SIDC reports Catania sunspot group 46 (NOAA active region 2673) remained active with 4 M flares recorded over the period. The largest was an M3.7 flare peaking at 11:04UT. As this region approaches the limb in the next day, further M flaring must be expected over at least the next 24 hours, with also a significant chance for another X flare. No Earth directed CMEs are visible in coronagraph data.

Solar proton flux levels are for the >10MeV protons still above the event threshold of 10pfu, but values are decreasing. As Catania group 46 (NOAA active region 2673) remains to be active and is located favourably in terms of magnetic connection to Earth, possible renewed increases in proton fluxes must be anticipated over the next days.

Solar wind saw the final stages of the passage of the September 6 CME. At the start of the period total magnetic field steadily declined from around 17nT to a nominal 5-6nT. Bz, starting the period at a very pronounced -16nT, remained pronounced negative throughout this decline in magnetic field strength.
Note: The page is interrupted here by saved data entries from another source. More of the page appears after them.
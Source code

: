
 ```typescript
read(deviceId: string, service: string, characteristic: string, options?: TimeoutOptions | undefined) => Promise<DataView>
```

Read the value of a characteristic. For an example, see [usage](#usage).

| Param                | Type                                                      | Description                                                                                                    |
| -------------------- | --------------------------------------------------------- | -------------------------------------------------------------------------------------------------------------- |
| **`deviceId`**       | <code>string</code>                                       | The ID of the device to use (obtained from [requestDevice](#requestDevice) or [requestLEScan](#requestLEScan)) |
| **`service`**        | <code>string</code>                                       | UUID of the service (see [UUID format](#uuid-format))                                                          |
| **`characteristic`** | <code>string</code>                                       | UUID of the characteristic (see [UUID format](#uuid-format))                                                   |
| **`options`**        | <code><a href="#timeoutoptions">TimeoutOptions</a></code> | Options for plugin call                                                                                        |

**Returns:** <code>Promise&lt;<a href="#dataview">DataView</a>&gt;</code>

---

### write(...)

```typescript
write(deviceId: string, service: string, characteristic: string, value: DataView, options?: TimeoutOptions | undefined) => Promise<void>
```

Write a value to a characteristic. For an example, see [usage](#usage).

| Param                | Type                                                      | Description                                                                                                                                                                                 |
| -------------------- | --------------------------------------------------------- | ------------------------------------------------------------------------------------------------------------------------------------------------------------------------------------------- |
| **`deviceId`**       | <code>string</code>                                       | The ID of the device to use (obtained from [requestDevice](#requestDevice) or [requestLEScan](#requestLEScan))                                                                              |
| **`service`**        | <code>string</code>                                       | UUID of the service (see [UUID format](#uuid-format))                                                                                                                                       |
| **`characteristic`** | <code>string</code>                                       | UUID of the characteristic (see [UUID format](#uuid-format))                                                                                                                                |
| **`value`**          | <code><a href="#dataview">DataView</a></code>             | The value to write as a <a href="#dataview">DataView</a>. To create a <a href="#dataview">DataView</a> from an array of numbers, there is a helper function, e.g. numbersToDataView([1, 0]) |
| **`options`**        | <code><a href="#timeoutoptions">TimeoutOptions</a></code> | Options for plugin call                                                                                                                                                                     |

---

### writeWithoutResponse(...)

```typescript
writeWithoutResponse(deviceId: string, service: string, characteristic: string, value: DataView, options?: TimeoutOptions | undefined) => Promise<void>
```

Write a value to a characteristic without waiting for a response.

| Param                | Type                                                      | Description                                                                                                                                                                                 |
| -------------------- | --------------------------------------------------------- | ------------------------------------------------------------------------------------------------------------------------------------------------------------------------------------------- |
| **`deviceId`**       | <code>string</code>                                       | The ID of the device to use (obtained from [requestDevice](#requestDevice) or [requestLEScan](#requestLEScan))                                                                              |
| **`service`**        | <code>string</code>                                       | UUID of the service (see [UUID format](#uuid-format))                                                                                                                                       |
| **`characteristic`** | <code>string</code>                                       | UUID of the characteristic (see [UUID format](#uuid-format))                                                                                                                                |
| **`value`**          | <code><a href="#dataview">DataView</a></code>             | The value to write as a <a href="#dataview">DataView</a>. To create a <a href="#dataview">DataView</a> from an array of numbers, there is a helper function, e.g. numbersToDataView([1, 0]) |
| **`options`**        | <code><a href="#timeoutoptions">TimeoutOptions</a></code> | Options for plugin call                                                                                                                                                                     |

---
Solar wind speed dropped steadily from around 760km/s to around 680km/s. Solar wind may remain slightly elevated under the possible influence of the negative polarity coronal hole in the southern hemisphere.

Finally, SIDC reports geomagnetic conditions started the period at moderate to severe geomagnetic storm levels (local K Dourbes 6, NOAA Kp 8) associated to the prolonged period of pronounced negative Bz values. From September 9 onwards only quiet conditions were reported. Quiet to unsettled geomagnetic conditions are expected over the next days.